厚生労働省の医師需給分科会は8日、医師偏在対策を概ね取りまとめた。焦点となっていた医師少数区域での勤務経験を医療機関の管理者として評価する案については、対象医療機関が地域医療支援病院の一部に限定された。
分科会が昨年6月に公表した第一次中間取りまとめでは、「特定地域・診療科で一定期間診療に従事することを、臨床研修病院、地域医療支援病院、診療所等の管理者の要件とすることを検討」と記述。これを受け分科会は医師少数区域での勤務経験を一定の医療機関の管理者として評価する方向性について議論していたが、「一定の医療機関」に診療所を含めるかどうかで意見が割れていた。
同日の分科会で厚労省は、医師偏在対策の第二次中間取りまとめ案を提示。

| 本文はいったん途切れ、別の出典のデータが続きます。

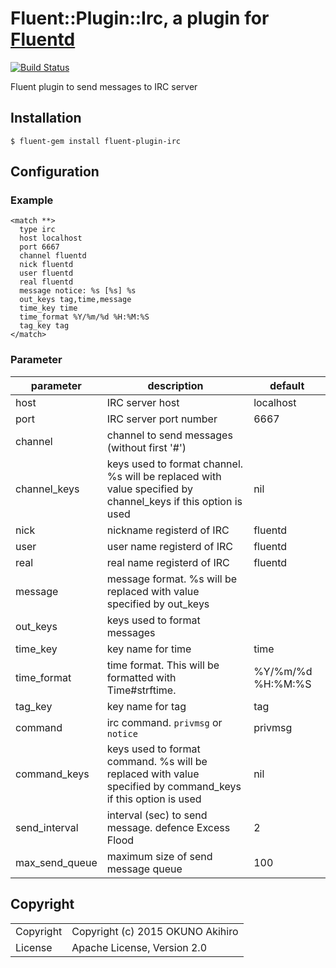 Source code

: # Fluent::Plugin::Irc, a plugin for [Fluentd](http://fluentd.org)

[![Build Status](https://travis-ci.org/choplin/fluent-plugin-irc.svg)](https://travis-ci.org/choplin/fluent-plugin-irc)

Fluent plugin to send messages to IRC server

## Installation

`$ fluent-gem install fluent-plugin-irc`

## Configuration

### Example

```
<match **>
  type irc
  host localhost
  port 6667
  channel fluentd
  nick fluentd
  user fluentd
  real fluentd
  message notice: %s [%s] %s
  out_keys tag,time,message
  time_key time
  time_format %Y/%m/%d %H:%M:%S
  tag_key tag
</match>
```

### Parameter

|parameter|description|default|
|---|---|---|
|host|IRC server host|localhost|
|port|IRC server port number|6667|
|channel|channel to send messages (without first '#')||
|channel_keys|keys used to format channel. %s will be replaced with value specified by channel_keys if this option is used|nil|
|nick|nickname registerd of IRC|fluentd|
|user|user name registerd of IRC|fluentd|
|real|real name registerd of IRC|fluentd|
|message|message format. %s will be replaced with value specified by out_keys||
|out_keys|keys used to format messages||
|time_key|key name for time|time|
|time_format|time format. This will be formatted with Time#strftime.|%Y/%m/%d %H:%M:%S|
|tag_key|key name for tag|tag|
|command|irc command. `privmsg` or `notice`|privmsg|
|command_keys|keys used to format command. %s will be replaced with value specified by command_keys if this option is used|nil|
|send_interval|interval (sec) to send message. defence Excess Flood|2|
|max_send_queue|maximum size of send message queue|100|

## Copyright

<table>
<tr><td>Copyright</td><td>Copyright (c) 2015 OKUNO Akihiro</td></tr>
<tr><td>License</td><td>Apache License, Version 2.0</td></tr>
</table>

その中では、医師少数区域での勤務経験を「一定の医療機関の管理者に求められる基準の一つとすべき」とし、その対象医療機関について「まずは地域の医療機関と連携しながら地域医療を支えるという制度上の目的を有する地域医療支援病院のうち、医師派遣・環境整備機能を有する病院とする」と明記した。対象医療機関に診療所を含めるべきとする一部構成員の意見に関しては、そうした意見が分科会であったことを紹介するにとどめている。
厚労省は年内に最終的な医師偏在対策を取りまとめる方針。その後、来年の通常国会に医療法と医師法の改正案を提出する。